Как всегда в подобных случаях, нежданный успех явился результатом стечения обстоятельств. Венгерская революция и речь Хрущева вызвали волну разочарований в коммунизме, выбросив на берег немало потерпевших крушение и ищущих новой идеологии. «Восемнадцать лекций» отчасти удовлетворили эту потребность. Нельзя сказать, чтобы они давали человеку предмет веры или глобальное видение; но они проливали свет на наш однородный и в то же время расколотый мир. К моему великому удивлению, мне еще и теперь случается встретить интеллектуалов, иногда даже ученых, уверяющих меня, что эта брошюра на грани популяризации оказалась им очень полезной и многому их научила.

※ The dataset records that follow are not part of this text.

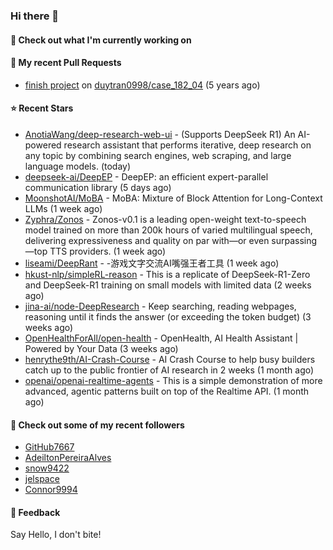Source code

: ### Hi there 👋

#### 👷 Check out what I'm currently working on

#### 🔨 My recent Pull Requests

- [finish project](https://github.com/duytran0998/case_182_04/pull/1) on [duytran0998/case_182_04](https://github.com/duytran0998/case_182_04) (5 years ago)

#### ⭐ Recent Stars

- [AnotiaWang/deep-research-web-ui](https://github.com/AnotiaWang/deep-research-web-ui) - (Supports DeepSeek R1) An AI-powered research assistant that performs iterative, deep research on any topic by combining search engines, web scraping, and large language models. (today)
- [deepseek-ai/DeepEP](https://github.com/deepseek-ai/DeepEP) - DeepEP: an efficient expert-parallel communication library (5 days ago)
- [MoonshotAI/MoBA](https://github.com/MoonshotAI/MoBA) - MoBA: Mixture of Block Attention for Long-Context LLMs (1 week ago)
- [Zyphra/Zonos](https://github.com/Zyphra/Zonos) - Zonos-v0.1 is a leading open-weight text-to-speech model trained on more than 200k hours of varied multilingual speech, delivering expressiveness and quality on par with—or even surpassing—top TTS providers. (1 week ago)
- [liseami/DeepRant](https://github.com/liseami/DeepRant) - -游戏文字交流AI嘴强王者工具 (1 week ago)
- [hkust-nlp/simpleRL-reason](https://github.com/hkust-nlp/simpleRL-reason) - This is a replicate of DeepSeek-R1-Zero and DeepSeek-R1 training on small models with limited data (2 weeks ago)
- [jina-ai/node-DeepResearch](https://github.com/jina-ai/node-DeepResearch) - Keep searching, reading webpages, reasoning until it finds the answer (or exceeding the token budget) (3 weeks ago)
- [OpenHealthForAll/open-health](https://github.com/OpenHealthForAll/open-health) - OpenHealth, AI Health Assistant | Powered by Your Data (3 weeks ago)
- [henrythe9th/AI-Crash-Course](https://github.com/henrythe9th/AI-Crash-Course) - AI Crash Course to help busy builders catch up to the public frontier of AI research in 2 weeks (1 month ago)
- [openai/openai-realtime-agents](https://github.com/openai/openai-realtime-agents) - This is a simple demonstration of more advanced, agentic patterns built on top of the Realtime API. (1 month ago)

#### 👯 Check out some of my recent followers

- [GitHub7667](https://github.com/GitHub7667)
- [AdeiltonPereiraAlves](https://github.com/AdeiltonPereiraAlves)
- [snow9422](https://github.com/snow9422)
- [jelspace](https://github.com/jelspace)
- [Connor9994](https://github.com/Connor9994)

#### 💬 Feedback

Say Hello, I don't bite!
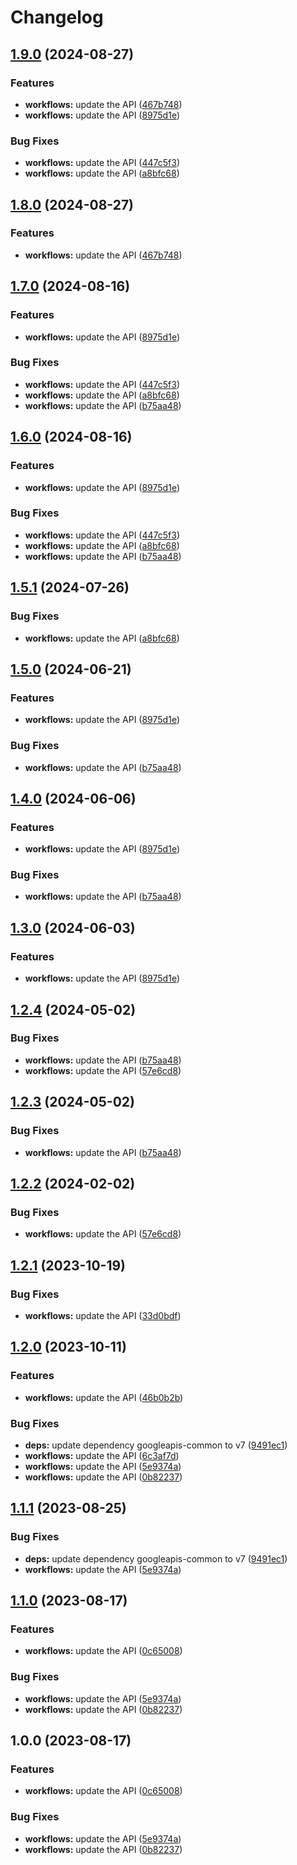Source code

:# Changelog

## [1.9.0](https://github.com/googleapis/google-api-nodejs-client/compare/workflows-v1.8.0...workflows-v1.9.0) (2024-08-27)


### Features

* **workflows:** update the API ([467b748](https://github.com/googleapis/google-api-nodejs-client/commit/467b748af9574c1e16d23fb3fc4ad5f1df999e48))
* **workflows:** update the API ([8975d1e](https://github.com/googleapis/google-api-nodejs-client/commit/8975d1e7ffba64e726eb55f08e3ed1660d9d0530))


### Bug Fixes

* **workflows:** update the API ([447c5f3](https://github.com/googleapis/google-api-nodejs-client/commit/447c5f3a4ee4e35375bbca36683cd09c6393f745))
* **workflows:** update the API ([a8bfc68](https://github.com/googleapis/google-api-nodejs-client/commit/a8bfc68d16743c8993f359bc3818886d2843f273))

## [1.8.0](https://github.com/googleapis/google-api-nodejs-client/compare/workflows-v1.7.0...workflows-v1.8.0) (2024-08-27)


### Features

* **workflows:** update the API ([467b748](https://github.com/googleapis/google-api-nodejs-client/commit/467b748af9574c1e16d23fb3fc4ad5f1df999e48))

## [1.7.0](https://github.com/googleapis/google-api-nodejs-client/compare/workflows-v1.6.0...workflows-v1.7.0) (2024-08-16)


### Features

* **workflows:** update the API ([8975d1e](https://github.com/googleapis/google-api-nodejs-client/commit/8975d1e7ffba64e726eb55f08e3ed1660d9d0530))


### Bug Fixes

* **workflows:** update the API ([447c5f3](https://github.com/googleapis/google-api-nodejs-client/commit/447c5f3a4ee4e35375bbca36683cd09c6393f745))
* **workflows:** update the API ([a8bfc68](https://github.com/googleapis/google-api-nodejs-client/commit/a8bfc68d16743c8993f359bc3818886d2843f273))
* **workflows:** update the API ([b75aa48](https://github.com/googleapis/google-api-nodejs-client/commit/b75aa48a774260202f951f0b0b45255c8b346d69))

## [1.6.0](https://github.com/googleapis/google-api-nodejs-client/compare/workflows-v1.5.1...workflows-v1.6.0) (2024-08-16)


### Features

* **workflows:** update the API ([8975d1e](https://github.com/googleapis/google-api-nodejs-client/commit/8975d1e7ffba64e726eb55f08e3ed1660d9d0530))


### Bug Fixes

* **workflows:** update the API ([447c5f3](https://github.com/googleapis/google-api-nodejs-client/commit/447c5f3a4ee4e35375bbca36683cd09c6393f745))
* **workflows:** update the API ([a8bfc68](https://github.com/googleapis/google-api-nodejs-client/commit/a8bfc68d16743c8993f359bc3818886d2843f273))
* **workflows:** update the API ([b75aa48](https://github.com/googleapis/google-api-nodejs-client/commit/b75aa48a774260202f951f0b0b45255c8b346d69))

## [1.5.1](https://github.com/googleapis/google-api-nodejs-client/compare/workflows-v1.5.0...workflows-v1.5.1) (2024-07-26)


### Bug Fixes

* **workflows:** update the API ([a8bfc68](https://github.com/googleapis/google-api-nodejs-client/commit/a8bfc68d16743c8993f359bc3818886d2843f273))

## [1.5.0](https://github.com/googleapis/google-api-nodejs-client/compare/workflows-v1.4.0...workflows-v1.5.0) (2024-06-21)


### Features

* **workflows:** update the API ([8975d1e](https://github.com/googleapis/google-api-nodejs-client/commit/8975d1e7ffba64e726eb55f08e3ed1660d9d0530))


### Bug Fixes

* **workflows:** update the API ([b75aa48](https://github.com/googleapis/google-api-nodejs-client/commit/b75aa48a774260202f951f0b0b45255c8b346d69))

## [1.4.0](https://github.com/googleapis/google-api-nodejs-client/compare/workflows-v1.3.0...workflows-v1.4.0) (2024-06-06)


### Features

* **workflows:** update the API ([8975d1e](https://github.com/googleapis/google-api-nodejs-client/commit/8975d1e7ffba64e726eb55f08e3ed1660d9d0530))


### Bug Fixes

* **workflows:** update the API ([b75aa48](https://github.com/googleapis/google-api-nodejs-client/commit/b75aa48a774260202f951f0b0b45255c8b346d69))

## [1.3.0](https://github.com/googleapis/google-api-nodejs-client/compare/workflows-v1.2.4...workflows-v1.3.0) (2024-06-03)


### Features

* **workflows:** update the API ([8975d1e](https://github.com/googleapis/google-api-nodejs-client/commit/8975d1e7ffba64e726eb55f08e3ed1660d9d0530))

## [1.2.4](https://github.com/googleapis/google-api-nodejs-client/compare/workflows-v1.2.3...workflows-v1.2.4) (2024-05-02)


### Bug Fixes

* **workflows:** update the API ([b75aa48](https://github.com/googleapis/google-api-nodejs-client/commit/b75aa48a774260202f951f0b0b45255c8b346d69))
* **workflows:** update the API ([57e6cd8](https://github.com/googleapis/google-api-nodejs-client/commit/57e6cd8ebfbebc811dc086789ad956108f8efd5f))

## [1.2.3](https://github.com/googleapis/google-api-nodejs-client/compare/workflows-v1.2.2...workflows-v1.2.3) (2024-05-02)


### Bug Fixes

* **workflows:** update the API ([b75aa48](https://github.com/googleapis/google-api-nodejs-client/commit/b75aa48a774260202f951f0b0b45255c8b346d69))

## [1.2.2](https://github.com/googleapis/google-api-nodejs-client/compare/workflows-v1.2.1...workflows-v1.2.2) (2024-02-02)


### Bug Fixes

* **workflows:** update the API ([57e6cd8](https://github.com/googleapis/google-api-nodejs-client/commit/57e6cd8ebfbebc811dc086789ad956108f8efd5f))

## [1.2.1](https://github.com/googleapis/google-api-nodejs-client/compare/workflows-v1.2.0...workflows-v1.2.1) (2023-10-19)


### Bug Fixes

* **workflows:** update the API ([33d0bdf](https://github.com/googleapis/google-api-nodejs-client/commit/33d0bdff919f2ce6357e6b808c61af060c3fda27))

## [1.2.0](https://github.com/googleapis/google-api-nodejs-client/compare/workflows-v1.1.1...workflows-v1.2.0) (2023-10-11)


### Features

* **workflows:** update the API ([46b0b2b](https://github.com/googleapis/google-api-nodejs-client/commit/46b0b2b33ff96b08b25dbeed59cd57d1c1381d30))


### Bug Fixes

* **deps:** update dependency googleapis-common to v7 ([9491ec1](https://github.com/googleapis/google-api-nodejs-client/commit/9491ec1cdc3c413e7d73edcfcd59cf5c28a7c855))
* **workflows:** update the API ([6c3af7d](https://github.com/googleapis/google-api-nodejs-client/commit/6c3af7d5f08db00ea676081ed5e6da8da3934e28))
* **workflows:** update the API ([5e9374a](https://github.com/googleapis/google-api-nodejs-client/commit/5e9374afdc240b9423bd034e56a9b08c1ea52083))
* **workflows:** update the API ([0b82237](https://github.com/googleapis/google-api-nodejs-client/commit/0b82237e4508b60b04ba94138ec0c34127406c31))

## [1.1.1](https://github.com/googleapis/google-api-nodejs-client/compare/workflows-v1.1.0...workflows-v1.1.1) (2023-08-25)


### Bug Fixes

* **deps:** update dependency googleapis-common to v7 ([9491ec1](https://github.com/googleapis/google-api-nodejs-client/commit/9491ec1cdc3c413e7d73edcfcd59cf5c28a7c855))
* **workflows:** update the API ([5e9374a](https://github.com/googleapis/google-api-nodejs-client/commit/5e9374afdc240b9423bd034e56a9b08c1ea52083))

## [1.1.0](https://github.com/googleapis/google-api-nodejs-client/compare/workflows-v1.0.0...workflows-v1.1.0) (2023-08-17)


### Features

* **workflows:** update the API ([0c65008](https://github.com/googleapis/google-api-nodejs-client/commit/0c6500850a8e3c15a1d376b79d8ff4e1e9bcff95))


### Bug Fixes

* **workflows:** update the API ([5e9374a](https://github.com/googleapis/google-api-nodejs-client/commit/5e9374afdc240b9423bd034e56a9b08c1ea52083))
* **workflows:** update the API ([0b82237](https://github.com/googleapis/google-api-nodejs-client/commit/0b82237e4508b60b04ba94138ec0c34127406c31))

## 1.0.0 (2023-08-17)


### Features

* **workflows:** update the API ([0c65008](https://github.com/googleapis/google-api-nodejs-client/commit/0c6500850a8e3c15a1d376b79d8ff4e1e9bcff95))


### Bug Fixes

* **workflows:** update the API ([5e9374a](https://github.com/googleapis/google-api-nodejs-client/commit/5e9374afdc240b9423bd034e56a9b08c1ea52083))
* **workflows:** update the API ([0b82237](https://github.com/googleapis/google-api-nodejs-client/commit/0b82237e4508b60b04ba94138ec0c34127406c31))
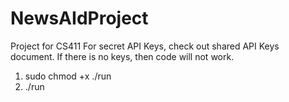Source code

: # NewsAIdProject
Project for CS411
For secret API Keys, check out shared API Keys document. If there is no keys, then code will not work. 

1) sudo chmod +x ./run
2) ./run
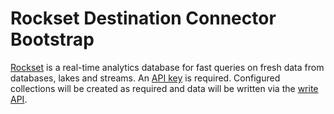 # Rockset Destination Connector Bootstrap

[Rockset](https://rockset.com/) is a real-time analytics database for fast queries on fresh data from databases, lakes and streams.
An [API key](https://rockset.com/docs/rest-api/#authentication) is required.
Configured collections will be created as required and data will be written via the [write API](https://rockset.com/docs/rest-api/#adddocuments).

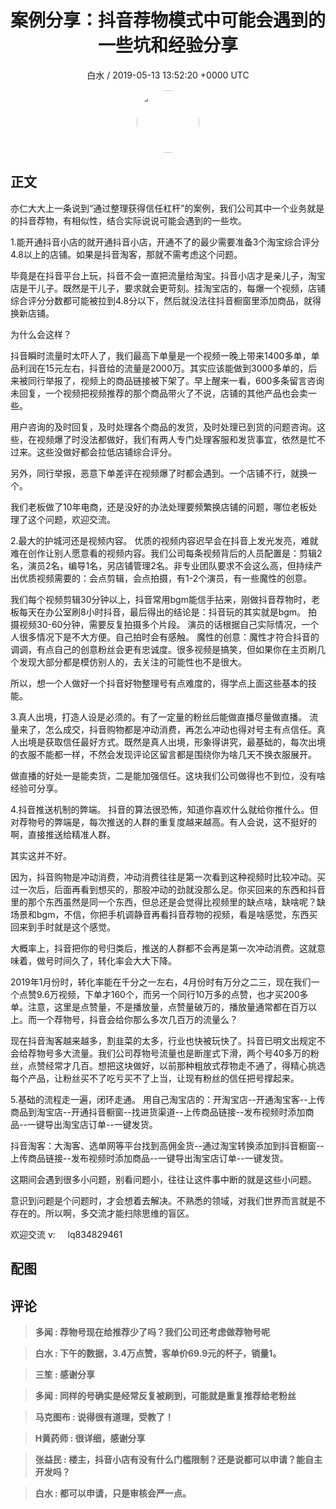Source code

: <h1 align="center">案例分享：抖音荐物模式中可能会遇到的一些坑和经验分享</h1>
<p align="center">
    <a>白水 / 2019-05-13 13:52:20 &#43;0000 UTC</a>
</p>

<div align="center">
    <img src="https://images.zsxq.com/Fj4lWpm_-dMIN2R57mE-g_AatDbT?e=1590940799&amp;token=kIxbL07-8jAj8w1n4s9zv64FuZZNEATmlU_Vm6zD:3tZUgWG3nfiKZ6Mw6Izt79KKcWw=" width="100" height="100" style="border:1px solid;border-radius:50%; color:#ffffff"/>
</div>

## 正文

<div>
 亦仁大大上一条说到“通过整理获得信任杠杆”的案例，我们公司其中一个业务就是的抖音荐物，有相似性，结合实际说说可能会遇到的一些坎。

1.能开通抖音小店的就开通抖音小店，开通不了的最少需要准备3个淘宝综合评分4.8以上的店铺。如果是抖音淘客，那就不需考虑这个问题。

毕竟是在抖音平台上玩，抖音不会一直把流量给淘宝。抖音小店才是亲儿子，淘宝店是干儿子。既然是干儿子，要求就会更苛刻。挂淘宝店的，每爆一个视频，店铺综合评分分数都可能被拉到4.8分以下，然后就没法往抖音橱窗里添加商品，就得换新店铺。

为什么会这样？

抖音瞬时流量时太吓人了，我们最高下单量是一个视频一晚上带来1400多单，单品利润在15元左右，抖音给的流量是2000万。其实应该能做到3000多单的，后来被同行举报了，视频上的商品链接被下架了。早上醒来一看，600多条留言咨询未回复，一个视频把视频推荐的那个商品带火了不说，店铺的其他产品也会卖一些。

用户咨询的及时回复，及时处理各个商品的发货，及时处理已到货的问题咨询。这些，在视频爆了时没法都做好，我们有两人专门处理客服和发货事宜，依然是忙不过来。这些没做好都会拉低店铺综合评分。

另外，同行举报，恶意下单差评在视频爆了时都会遇到。一个店铺不行，就换一个。

我们老板做了10年电商，还是没好的办法处理要频繁换店铺的问题，哪位老板处理了这个问题，欢迎交流。

2.最大的护城河还是视频内容。
优质的视频内容迟早会在抖音上发光发亮，难就难在创作让别人愿意看的视频内容。我们公司每条视频背后的人员配置是：剪辑2名，演员2名，编导1名，另店铺管理2名。非专业团队要求不会这么高，但持续产出优质视频需要的：会点剪辑，会点拍摄，有1-2个演员，有一些魔性的创意。

我们每个视频剪辑30分钟以上，抖音常用bgm能信手拈来，刚做抖音荐物时，老板每天在办公室刷8小时抖音，最后得出的结论是：抖音玩的其实就是bgm。
拍摄视频30-60分钟，需要反复拍摄多个片段。
演员的话根据自己实际情况，一个人很多情况下是不大方便。自己拍时会有感触。
魔性的创意：魔性才符合抖音的调调，有点自己的创意粉丝会更有忠诚度。很多视频是搞笑，但如果你在主页刷几个发现大部分都是模仿别人的，去关注的可能性也不是很大。

所以，想一个人做好一个抖音好物整理号有点难度的，得学点上面这些基本的技能。

3.真人出境，打造人设是必须的。有了一定量的粉丝后能做直播尽量做直播。
流量来了，怎么成交，抖音购物都是冲动消费，再怎么冲动也得对号主有点信任。真人出境是获取信任最好方式。既然是真人出境，形象得讲究，最基础的，每次出境的衣服不能都一样，不然会发现评论区留言都是围绕你为啥几天不换衣服展开。

做直播的好处一是能卖货，二是能加强信任。这块我们公司做得也不到位，没有啥经验可分享。

4.抖音推送机制的弊端。
抖音的算法很恐怖，知道你喜欢什么就给你推什么。但对荐物号的弊端是，每次推送的人群的重复度越来越高。有人会说，这不挺好的啊，直接推送给精准人群。

其实这并不好。

因为，抖音购物是冲动消费，冲动消费往往是第一次看到这种视频时比较冲动。买过一次后，后面再看到想买的，那股冲动的劲就没那么足。你买回来的东西和抖音里的那个东西虽然是同一个东西，但总还是会觉得比视频里的缺点啥，缺啥呢？缺场景和bgm，不信，你把手机调静音再看抖音荐物的视频，看是啥感觉，东西买回来到手时就是这个感觉。

大概率上，抖音把你的号归类后，推送的人群都不会再是第一次冲动消费。这就意味着，做号时间久了，转化率会大大下降。

2019年1月份时，转化率能在千分之一左右，4月份时有万分之二三，现在我们一个点赞9.6万视频，下单才160个，而另一个同行10万多的点赞，也才买200多单。注意，这里是点赞量，不是播放量，点赞量破万的，播放量通常都在百万以上。而一个荐物号，抖音会给你那么多次几百万的流量么？

现在抖音淘客越来越多，割韭菜的太多，行业也快被玩快了。抖音已明文出规定不会给荐物号多大流量。我们公司荐物号流量也是断崖式下滑，两个号40多万的粉丝，点赞经常才几百。想把这块做好，以前那种粗放式荐物走不通了，得精心挑选每个产品，让粉丝买不了吃亏买不了上当，让现有粉丝的信任把号撑起来。

5.基础的流程走一遍，闭环走通。
用自己淘宝店的：开淘宝店--开通淘宝客--上传商品到淘宝店--开通抖音橱窗--找进货渠道--上传商品链接--发布视频时添加商品--一键导出淘宝店订单--一键发货。

抖音淘客：大淘客、选单网等平台找到高佣金货--通过淘宝转换添加到抖音橱窗--上传商品链接--发布视频时添加商品--一键导出淘宝店订单--一键发货。

这期间会遇到很多小问题，别看问题小，往往让这件事中断的就是这些小问题。

意识到问题是个问题时，才会想着去解决。不熟悉的领域，对我们世界而言就是不存在的。所以啊，多交流才能扫除思维的盲区。

欢迎交流 v:     lq834829461
</div>

## 配图
<div class="image" align="center">

</div>

## 评论

<div align="left">
<div>

<blockquote >
<span> <strong>多闻 : 荐物号现在给推荐少了吗？我们公司还考虑做荐物号呢 </strong></span>
</blockquote>

<blockquote >
<span> <strong>白水 : 下午的数据，3.4万点赞，客单价69.9元的杯子，销量1。 </strong></span>
</blockquote>

<blockquote >
<span> <strong>三笙 : 感谢分享 </strong></span>
</blockquote>

<blockquote >
<span> <strong>多闻 : 同样的号确实是经常反复被刷到，可能就是重复推荐给老粉丝 </strong></span>
</blockquote>

<blockquote >
<span> <strong>马克图布 : 说得很有道理，受教了！ </strong></span>
</blockquote>

<blockquote >
<span> <strong>H黄药师 : 很详细，感谢分享 </strong></span>
</blockquote>

<blockquote >
<span> <strong>张益民 : 楼主，抖音小店有没有什么门槛限制？还是说都可以申请？能自主开发吗？ </strong></span>
</blockquote>

<blockquote >
<span> <strong>白水 : 都可以申请，只是审核会严一点。 </strong></span>
</blockquote>

</div>
</div>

Второй курс лекций, который я считаю с научной точки зрения лучшим из трех (в этом я согласен с большинством компетентных читателей), содержит анализ производственных отношений, если прибегнуть к марксистскому словарю, или социальных классов, говоря нейтральным языком. В нем также заключен ответ на кардинальный вопрос: в каком смысле существует борьба классов в индустриальных обществах западного типа и в обществах советского типа? Чтобы на него ответить, мне пришлось бегло обозреть этапы неисчерпаемой теории классов. Все современные индустриальные общества сложны, поэтому естественно, что миллионы работающих мужчин и женщин заняты в разных профессиях — кто на заводах, кто на земле, кто в магазине или в администрации. Большинство из них — и по мере роста национального продукта все более значительное — составляют наемные работники; иными словами, они интегрированы в предприятия, иерархически организованы. В нынешней Франции численность наемных работников немногим больше 83 % всей рабочей силы. Отсюда следует множественность критериев социальной дифференциации: работники физического труда и прочие; наемные и самостоятельные работники; руководители предприятий (или персонал управления) и наемные работники; работники сельского хозяйства и промышленные рабочие и т. д. Из всех возможных дифференциаций одна властвует над умами преобладающего числа наблюдателей: это собственники или управляющие орудиями труда, с одной стороны, и пролетарии, то есть наемные работники, использующие в своем труде не принадлежащие им средства производства, — с другой[176].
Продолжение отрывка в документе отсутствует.